Suppose I have multiple related time series observed over a common time index, but some series only begin partway through the sample. For example:
- Series A and B are observed from
t=1
- Series C only starts at
t=50
Before t=50, Series C is genuinely unobserved/nonexistent.
The paper I am reading proposes the following:
e_{it} =
\begin{cases}
y_{it} - \hat{y}_{it}, & \text{if series } i \text{ is observed at time } t\\
0 & \text{otherwise}
\end{cases}
the ‘errors’ for these run-in periods are forced to zero using the formula
The idea is that the state-space recursion can still be written using the full dimensionality of y_{t}, while pre-entry observations remain np.nan.
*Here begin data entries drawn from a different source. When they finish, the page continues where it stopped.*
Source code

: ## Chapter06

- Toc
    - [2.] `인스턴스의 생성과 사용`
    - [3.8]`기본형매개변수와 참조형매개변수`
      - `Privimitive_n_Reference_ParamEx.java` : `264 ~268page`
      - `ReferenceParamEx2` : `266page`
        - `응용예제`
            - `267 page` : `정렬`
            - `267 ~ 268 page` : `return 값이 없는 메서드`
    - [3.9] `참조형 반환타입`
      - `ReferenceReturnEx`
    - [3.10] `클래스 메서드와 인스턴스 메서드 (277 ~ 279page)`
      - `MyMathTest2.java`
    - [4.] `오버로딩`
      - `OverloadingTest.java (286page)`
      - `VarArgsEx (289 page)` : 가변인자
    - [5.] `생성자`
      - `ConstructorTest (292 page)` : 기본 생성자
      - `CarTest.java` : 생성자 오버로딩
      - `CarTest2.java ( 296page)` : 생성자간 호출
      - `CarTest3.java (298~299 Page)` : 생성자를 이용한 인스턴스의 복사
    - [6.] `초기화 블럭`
What I am unsure about is how to handle these missing/pre-entry error components in PyMC so that they do not update the state and do not enter the observed-data likelihood/objective..
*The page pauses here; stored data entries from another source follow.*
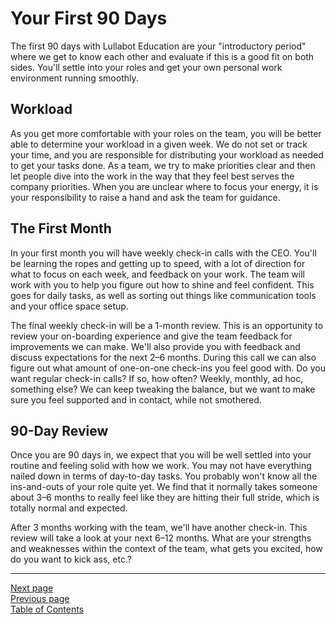 # Your First 90 Days
The first 90 days with Lullabot Education are your "introductory period" where we get to know each other and evaluate if this is a good fit on both sides. You'll settle into your roles and get your own personal work environment running smoothly.

## Workload
As you get more comfortable with your roles on the team, you will be better able to determine your workload in a given week. We do not set or track your time, and you are responsible for distributing your workload as needed to get your tasks done. As a team, we try to make priorities clear and then let people dive into the work in the way that they feel best serves the company priorities. When you are unclear where to focus your energy, it is your responsibility to raise a hand and ask the team for guidance.

## The First Month
In your first month you will have weekly check-in calls with the CEO. You'll be learning the ropes and getting up to speed, with a lot of direction for what to focus on each week, and feedback on your work. The team will work with you to help you figure out how to shine and feel confident. This goes for daily tasks, as well as sorting out things like communication tools and your office space setup.

The final weekly check-in will be a 1-month review. This is an opportunity to review your on-boarding experience and give the team feedback for improvements we can make. We'll also provide you with feedback and discuss expectations for the next 2–6 months. During this call we can also figure out what amount of one-on-one check-ins you feel good with. Do you want regular check-in calls? If so, how often? Weekly, monthly, ad hoc, something else? We can keep tweaking the balance, but we want to make sure you feel supported and in contact, while not smothered.

## 90-Day Review
Once you are 90 days in, we expect that you will be well settled into your routine and feeling solid with how we work. You may not have everything nailed down in terms of day-to-day tasks. You probably won't know all the ins-and-outs of your role quite yet. We find that it normally takes someone about 3–6 months to really feel like they are hitting their full stride, which is totally normal and expected.

After 3 months working with the team, we'll have another check-in. This review will take a look at your next 6–12 months. What are your strengths and weaknesses within the context of the team, what gets you excited, how do you want to kick ass, etc.?

---
[Next page](02first_week.md)  
[Previous page](04annual_review.md)  
[Table of Contents](../README.md#table-of-contents)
What would be the cleanest way to implement this in PyMC? Any guidance or example patterns would be greatly appreciated.
There is a public implementation available on GitHub which is not built on PyMC. Admittedly I haven’t spent a lot of time with this problem and also know very little about PyMC. But looking at the codebase I am trying find a similar alternative for this code in PyMC.
Have you tried pymc-extras statespace module? it handles missing data out of the box.
Links to some uses: pymc-extras/notebooks/Structural Timeseries Modeling.ipynb at main · pymc-devs/pymc-extras · GitHub
They don’t have missing data from a quick skim but it’s just a question of passing nan
it’s just a question of passing nan
And making sure they are ignored during likelihood calculation instead of imputing them. How do I make sure they are ignored and not imputed? I did find this comment from another thread.
If you look here they are filtering out the rows and columns of the covariance matrix wherever nan values are there. I was wondering if I can reproduce this in PyMC and how.
What’s the concern if they are imputed?
Anyway you can do a separate series for each starting when the series really starts and just share the structural parameters the same way you would in a same length series? you don’t need a single likelihood
This is precisely what we do here
1 Like
I think I’m just repeating what @ricardoV94 said above in more words.
With PyMC, you can just code series C starting at t = 50 without any dummy entries or zero errors. You can even offset indices by 50 so you don’t have to pad data with NaN values.
If before t = 50, series C is genuinely non-existent rather than unknown, it doesn’t make sense to write the state-space recursion in (A, B, C) for t in 0:50 or to impute values of it for the missing data times. If values for t in 0:50 are just unobserved in series C, you can impute the first 50 values without playing any games with the errors and then just throw away the imputations if you don’t care about them. You can also add some weakly informative priors to the imputed values.